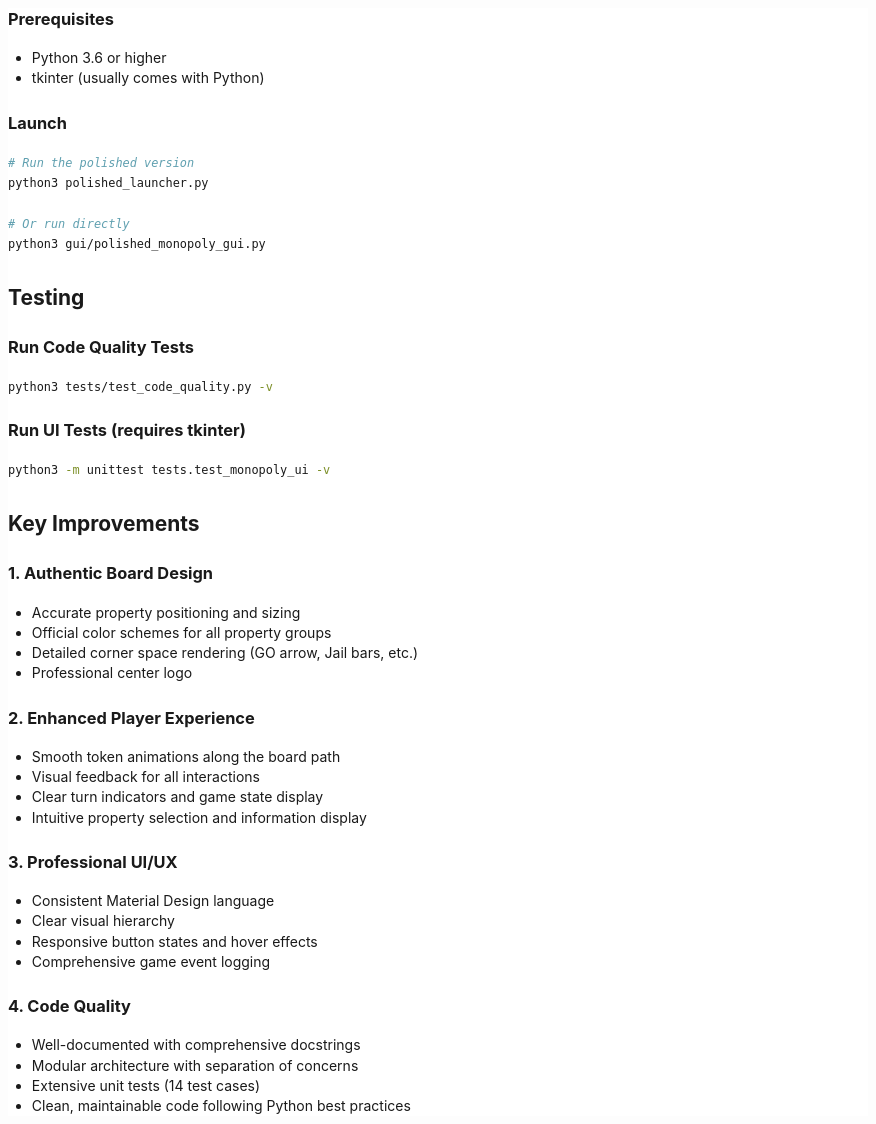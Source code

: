 ### Prerequisites
- Python 3.6 or higher
- tkinter (usually comes with Python)

### Launch
```bash
# Run the polished version
python3 polished_launcher.py

# Or run directly
python3 gui/polished_monopoly_gui.py
```

## Testing

### Run Code Quality Tests
```bash
python3 tests/test_code_quality.py -v
```

### Run UI Tests (requires tkinter)
```bash
python3 -m unittest tests.test_monopoly_ui -v
```

## Key Improvements

### 1. Authentic Board Design
- Accurate property positioning and sizing
- Official color schemes for all property groups
- Detailed corner space rendering (GO arrow, Jail bars, etc.)
- Professional center logo

### 2. Enhanced Player Experience
- Smooth token animations along the board path
- Visual feedback for all interactions
- Clear turn indicators and game state display
- Intuitive property selection and information display

### 3. Professional UI/UX
- Consistent Material Design language
- Clear visual hierarchy
- Responsive button states and hover effects
- Comprehensive game event logging

### 4. Code Quality
- Well-documented with comprehensive docstrings
- Modular architecture with separation of concerns
- Extensive unit tests (14 test cases)
- Clean, maintainable code following Python best practices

■ ■ ■ ■

* **PROBLEM TO SOLVE**
Go through the records and count the lines that include the string "Professional"; state that number alone.

* **YOUR SOLUTION**
2